Cleanup Performance Data

This testing evaluates performance between Java- and SQL-based cleanup to understand the performance impacts when opting to retain specific versions while using SQL-based cleanup.

Nexus Repository deployments using PostgreSQL databases use SQL-based cleanup by default.

Summary of Findings

SQL-based cleanup far outperforms Java-based cleanup.
- The average time per component for SQL-based cleanup was 10.6 ms versus 17.2 ms for Java-based cleanup.
- The total process could take more than 10 hours with the SQL-based approach and more than 15 hours with the Java-based approach for 3.2 Million components.
- Based on this data, we conclude that SQL-based cleanup performs 38% better than Java-based cleanup (results may vary depending on the deployment environment).
Neither SQL- nor Java-based cleanup test scenarios experienced detectable bottlenecks (memory leaks) when running the cleanup task.
Neither SQL- nor Java-based cleanup test scenarios experienced hardware degradation.
- SQL-based cleanup saw 10% more CPU utilization versus Java-based cleanup.
- Other hardware utilization statistics were similar between both approaches.
- Using the ability to retain specific versions did cause a spike in RDS CPU utilization; however, this is expected as filtering by queries requires more effort from the database engine versus generic queries.
When testing the ability to retain specific versions, we saw no performance difference when using the last updated blob or last downloaded criterion to determine specific versions to retain.
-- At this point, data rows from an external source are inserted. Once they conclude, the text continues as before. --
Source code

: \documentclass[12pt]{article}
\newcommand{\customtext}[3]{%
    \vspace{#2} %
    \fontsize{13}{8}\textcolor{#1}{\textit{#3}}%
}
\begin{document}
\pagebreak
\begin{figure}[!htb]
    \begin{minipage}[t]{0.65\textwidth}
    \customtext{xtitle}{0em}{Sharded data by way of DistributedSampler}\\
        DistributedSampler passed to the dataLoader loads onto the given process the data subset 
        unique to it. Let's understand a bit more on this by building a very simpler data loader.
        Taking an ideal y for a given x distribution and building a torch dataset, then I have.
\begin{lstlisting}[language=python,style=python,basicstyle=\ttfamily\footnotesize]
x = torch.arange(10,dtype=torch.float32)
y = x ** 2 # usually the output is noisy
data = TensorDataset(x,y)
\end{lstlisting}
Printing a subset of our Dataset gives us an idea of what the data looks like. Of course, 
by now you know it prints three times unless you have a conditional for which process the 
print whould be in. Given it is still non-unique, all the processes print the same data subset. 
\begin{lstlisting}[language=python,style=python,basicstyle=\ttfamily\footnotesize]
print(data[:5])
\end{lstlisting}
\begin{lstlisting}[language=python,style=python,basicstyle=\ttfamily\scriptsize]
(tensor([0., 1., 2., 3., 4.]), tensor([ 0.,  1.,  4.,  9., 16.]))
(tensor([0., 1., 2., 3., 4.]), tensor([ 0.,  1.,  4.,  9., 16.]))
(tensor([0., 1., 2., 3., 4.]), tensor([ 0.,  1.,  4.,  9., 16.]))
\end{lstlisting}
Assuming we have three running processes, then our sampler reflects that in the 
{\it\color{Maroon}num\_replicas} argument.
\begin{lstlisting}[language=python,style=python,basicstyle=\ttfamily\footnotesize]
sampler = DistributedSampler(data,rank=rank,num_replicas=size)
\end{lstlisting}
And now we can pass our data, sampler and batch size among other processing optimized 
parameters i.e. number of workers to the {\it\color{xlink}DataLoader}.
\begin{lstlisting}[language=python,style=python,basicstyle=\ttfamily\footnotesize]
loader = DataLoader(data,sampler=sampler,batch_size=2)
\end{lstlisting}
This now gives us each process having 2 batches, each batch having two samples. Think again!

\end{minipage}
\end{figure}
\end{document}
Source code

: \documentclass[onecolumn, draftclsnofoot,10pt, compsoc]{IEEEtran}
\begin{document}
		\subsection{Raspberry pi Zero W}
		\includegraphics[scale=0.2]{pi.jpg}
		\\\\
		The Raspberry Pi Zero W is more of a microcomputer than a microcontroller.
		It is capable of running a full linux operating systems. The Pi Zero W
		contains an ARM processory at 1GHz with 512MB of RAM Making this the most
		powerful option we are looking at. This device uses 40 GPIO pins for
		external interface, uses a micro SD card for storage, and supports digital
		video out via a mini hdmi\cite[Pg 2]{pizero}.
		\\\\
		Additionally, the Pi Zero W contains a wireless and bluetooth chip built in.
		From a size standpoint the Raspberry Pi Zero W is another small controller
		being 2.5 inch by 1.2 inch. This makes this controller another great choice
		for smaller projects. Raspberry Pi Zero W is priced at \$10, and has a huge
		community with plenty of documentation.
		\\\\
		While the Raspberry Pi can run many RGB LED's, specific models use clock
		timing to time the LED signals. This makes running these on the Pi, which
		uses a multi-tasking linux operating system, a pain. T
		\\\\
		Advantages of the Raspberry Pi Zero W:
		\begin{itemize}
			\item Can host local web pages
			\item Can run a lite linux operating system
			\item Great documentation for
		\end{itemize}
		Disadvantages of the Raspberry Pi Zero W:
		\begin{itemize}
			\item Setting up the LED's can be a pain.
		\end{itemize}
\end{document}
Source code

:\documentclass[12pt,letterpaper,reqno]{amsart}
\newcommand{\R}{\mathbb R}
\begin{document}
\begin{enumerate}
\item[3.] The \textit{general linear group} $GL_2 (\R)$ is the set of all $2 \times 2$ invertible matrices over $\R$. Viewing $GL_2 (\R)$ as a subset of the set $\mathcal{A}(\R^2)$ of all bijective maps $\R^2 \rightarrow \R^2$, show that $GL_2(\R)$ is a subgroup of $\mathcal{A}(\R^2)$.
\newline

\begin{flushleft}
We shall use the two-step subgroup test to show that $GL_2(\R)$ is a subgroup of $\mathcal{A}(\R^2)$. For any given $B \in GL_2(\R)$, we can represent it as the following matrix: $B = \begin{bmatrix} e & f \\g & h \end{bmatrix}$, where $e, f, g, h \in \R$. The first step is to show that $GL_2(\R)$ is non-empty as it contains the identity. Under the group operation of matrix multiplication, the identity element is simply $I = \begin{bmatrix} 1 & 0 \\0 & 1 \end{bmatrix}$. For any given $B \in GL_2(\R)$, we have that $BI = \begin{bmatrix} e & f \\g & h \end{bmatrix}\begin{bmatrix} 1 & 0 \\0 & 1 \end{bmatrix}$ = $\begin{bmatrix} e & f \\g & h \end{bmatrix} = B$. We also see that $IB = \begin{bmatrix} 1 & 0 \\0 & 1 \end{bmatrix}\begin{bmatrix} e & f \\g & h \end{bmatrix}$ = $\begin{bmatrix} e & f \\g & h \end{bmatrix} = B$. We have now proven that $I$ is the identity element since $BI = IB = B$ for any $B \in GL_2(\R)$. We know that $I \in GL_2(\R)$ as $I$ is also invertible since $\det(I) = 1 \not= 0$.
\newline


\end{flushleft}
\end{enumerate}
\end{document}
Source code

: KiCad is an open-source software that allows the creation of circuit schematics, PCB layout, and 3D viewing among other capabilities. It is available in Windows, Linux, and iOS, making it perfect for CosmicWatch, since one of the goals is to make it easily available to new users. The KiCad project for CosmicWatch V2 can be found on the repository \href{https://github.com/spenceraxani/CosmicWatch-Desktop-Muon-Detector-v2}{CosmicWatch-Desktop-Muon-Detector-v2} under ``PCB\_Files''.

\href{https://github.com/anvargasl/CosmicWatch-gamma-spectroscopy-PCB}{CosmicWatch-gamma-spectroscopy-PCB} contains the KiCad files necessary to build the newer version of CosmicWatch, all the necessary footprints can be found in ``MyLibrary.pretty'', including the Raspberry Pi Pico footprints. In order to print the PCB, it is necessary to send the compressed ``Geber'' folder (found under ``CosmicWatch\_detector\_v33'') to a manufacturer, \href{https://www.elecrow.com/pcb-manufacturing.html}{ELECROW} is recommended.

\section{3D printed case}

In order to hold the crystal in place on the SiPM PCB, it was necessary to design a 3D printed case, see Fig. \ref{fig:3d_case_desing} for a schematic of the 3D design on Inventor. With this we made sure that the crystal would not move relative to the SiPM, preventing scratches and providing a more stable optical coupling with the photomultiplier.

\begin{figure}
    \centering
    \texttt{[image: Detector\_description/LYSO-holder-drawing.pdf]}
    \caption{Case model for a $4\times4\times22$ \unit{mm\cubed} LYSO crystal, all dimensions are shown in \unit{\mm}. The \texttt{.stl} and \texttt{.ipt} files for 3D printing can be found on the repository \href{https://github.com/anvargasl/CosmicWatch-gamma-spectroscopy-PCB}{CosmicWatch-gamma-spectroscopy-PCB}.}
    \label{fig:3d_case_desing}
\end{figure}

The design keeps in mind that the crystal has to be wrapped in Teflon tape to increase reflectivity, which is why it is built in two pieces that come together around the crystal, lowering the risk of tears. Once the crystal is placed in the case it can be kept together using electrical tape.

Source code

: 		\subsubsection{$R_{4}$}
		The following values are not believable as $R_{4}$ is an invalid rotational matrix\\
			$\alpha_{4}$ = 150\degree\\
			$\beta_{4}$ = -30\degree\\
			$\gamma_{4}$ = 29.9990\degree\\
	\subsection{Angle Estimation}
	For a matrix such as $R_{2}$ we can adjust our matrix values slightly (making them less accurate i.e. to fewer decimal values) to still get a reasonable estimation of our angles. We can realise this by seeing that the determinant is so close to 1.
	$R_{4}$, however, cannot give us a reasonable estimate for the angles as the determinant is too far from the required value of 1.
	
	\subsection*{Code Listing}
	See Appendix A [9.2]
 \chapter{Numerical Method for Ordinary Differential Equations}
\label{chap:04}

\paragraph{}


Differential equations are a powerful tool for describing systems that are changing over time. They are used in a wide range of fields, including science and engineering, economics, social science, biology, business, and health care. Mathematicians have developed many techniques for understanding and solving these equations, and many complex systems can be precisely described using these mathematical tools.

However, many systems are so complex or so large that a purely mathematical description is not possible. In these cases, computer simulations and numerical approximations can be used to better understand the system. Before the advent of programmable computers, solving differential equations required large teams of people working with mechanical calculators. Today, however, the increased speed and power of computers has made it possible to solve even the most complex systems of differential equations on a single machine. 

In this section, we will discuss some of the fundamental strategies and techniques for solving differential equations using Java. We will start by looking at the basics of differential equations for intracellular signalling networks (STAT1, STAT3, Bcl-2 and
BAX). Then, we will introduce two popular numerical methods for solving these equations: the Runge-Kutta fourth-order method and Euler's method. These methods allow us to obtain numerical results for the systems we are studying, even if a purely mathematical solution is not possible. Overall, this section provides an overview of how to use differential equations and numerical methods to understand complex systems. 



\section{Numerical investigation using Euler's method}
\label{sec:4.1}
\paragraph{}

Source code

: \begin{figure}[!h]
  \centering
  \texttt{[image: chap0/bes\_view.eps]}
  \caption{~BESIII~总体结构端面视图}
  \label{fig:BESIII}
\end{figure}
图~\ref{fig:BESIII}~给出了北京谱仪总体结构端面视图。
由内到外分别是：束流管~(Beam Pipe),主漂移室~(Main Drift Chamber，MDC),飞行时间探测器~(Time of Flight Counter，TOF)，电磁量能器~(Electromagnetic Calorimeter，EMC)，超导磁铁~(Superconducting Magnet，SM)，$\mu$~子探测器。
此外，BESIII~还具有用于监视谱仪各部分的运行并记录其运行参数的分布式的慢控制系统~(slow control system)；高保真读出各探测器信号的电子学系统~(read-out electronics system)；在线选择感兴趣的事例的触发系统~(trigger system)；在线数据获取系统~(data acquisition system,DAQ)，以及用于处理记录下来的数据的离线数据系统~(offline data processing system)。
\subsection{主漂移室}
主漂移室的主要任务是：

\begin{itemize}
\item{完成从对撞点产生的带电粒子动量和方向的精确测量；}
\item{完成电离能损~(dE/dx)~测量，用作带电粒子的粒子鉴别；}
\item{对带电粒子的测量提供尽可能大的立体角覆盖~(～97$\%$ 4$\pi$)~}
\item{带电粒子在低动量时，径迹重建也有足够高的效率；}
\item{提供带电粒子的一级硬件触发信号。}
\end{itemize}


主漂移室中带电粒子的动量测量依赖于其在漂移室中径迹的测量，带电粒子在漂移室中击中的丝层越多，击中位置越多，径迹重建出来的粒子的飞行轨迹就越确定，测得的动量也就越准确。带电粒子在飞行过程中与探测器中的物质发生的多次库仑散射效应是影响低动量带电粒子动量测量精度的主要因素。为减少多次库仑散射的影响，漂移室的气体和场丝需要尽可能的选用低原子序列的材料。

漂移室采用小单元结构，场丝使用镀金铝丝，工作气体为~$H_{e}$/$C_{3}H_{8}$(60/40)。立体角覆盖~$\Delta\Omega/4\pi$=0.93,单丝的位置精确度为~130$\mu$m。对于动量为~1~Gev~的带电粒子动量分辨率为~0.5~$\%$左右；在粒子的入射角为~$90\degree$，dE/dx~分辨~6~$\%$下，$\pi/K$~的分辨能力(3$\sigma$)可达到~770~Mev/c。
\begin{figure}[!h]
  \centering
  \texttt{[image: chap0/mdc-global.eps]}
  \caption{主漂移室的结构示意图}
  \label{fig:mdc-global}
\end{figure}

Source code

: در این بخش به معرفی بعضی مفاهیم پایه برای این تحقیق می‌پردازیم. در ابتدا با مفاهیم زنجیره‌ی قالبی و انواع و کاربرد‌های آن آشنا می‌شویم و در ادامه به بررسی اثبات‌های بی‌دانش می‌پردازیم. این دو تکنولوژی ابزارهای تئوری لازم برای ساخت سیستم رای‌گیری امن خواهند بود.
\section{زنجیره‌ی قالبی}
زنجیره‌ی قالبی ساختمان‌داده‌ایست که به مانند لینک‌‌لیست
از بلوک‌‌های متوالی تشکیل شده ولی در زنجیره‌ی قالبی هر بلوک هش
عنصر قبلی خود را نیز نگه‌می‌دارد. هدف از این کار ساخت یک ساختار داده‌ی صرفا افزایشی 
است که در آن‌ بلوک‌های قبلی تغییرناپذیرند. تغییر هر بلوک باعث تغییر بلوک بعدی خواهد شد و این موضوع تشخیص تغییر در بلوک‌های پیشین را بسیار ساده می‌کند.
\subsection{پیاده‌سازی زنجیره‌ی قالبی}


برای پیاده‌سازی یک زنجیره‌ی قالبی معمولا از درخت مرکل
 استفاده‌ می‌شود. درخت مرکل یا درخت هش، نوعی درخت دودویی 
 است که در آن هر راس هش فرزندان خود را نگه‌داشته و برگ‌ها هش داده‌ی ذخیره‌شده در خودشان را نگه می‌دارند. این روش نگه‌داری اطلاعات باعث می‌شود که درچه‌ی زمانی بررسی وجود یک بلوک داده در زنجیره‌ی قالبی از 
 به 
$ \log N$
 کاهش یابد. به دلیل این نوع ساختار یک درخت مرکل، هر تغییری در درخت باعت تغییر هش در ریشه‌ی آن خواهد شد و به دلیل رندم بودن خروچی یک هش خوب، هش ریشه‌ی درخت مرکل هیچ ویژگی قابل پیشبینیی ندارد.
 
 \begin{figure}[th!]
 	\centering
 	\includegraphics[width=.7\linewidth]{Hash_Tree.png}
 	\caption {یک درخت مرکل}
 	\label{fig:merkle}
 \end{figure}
Test Environment and Setup

The test environment included one Nexus Repository deployment using first Java-based cleanup and then SQL-based cleanup.

The tested deployment met the following specifications:

A Nexus Repository node deployed in an AWS m5d.2xlarge EC2 instance (8 vCPU, 32 GB RAM)
- External Amazon PostgreSQL RDS backed by db.r5.xlarge (4 vCPU, 32GB RAM)
- ~3.2 million Maven components in hosted and proxy Maven repositories

In both the Java- and SQL-based cleanup scenarios, the applied cleanup policy covered all components (i.e., all components were flagged for cleanup).

When testing the performance impact of retaining specific versions, we adjusted the policy so that not all components would be identified for cleanup.

Resources Use Sample

SQL-based and Java-based Cleanup Comparison

Testing concluded that SQL-based cleanup performed approximately 38% faster than Java-based cleanup. Note that we mathematically calculated this value; you should only use it as a reference.

As expected, the average time per component was less for SQL- than for Java-based cleanup. There was only a minimal difference in hardware utilization.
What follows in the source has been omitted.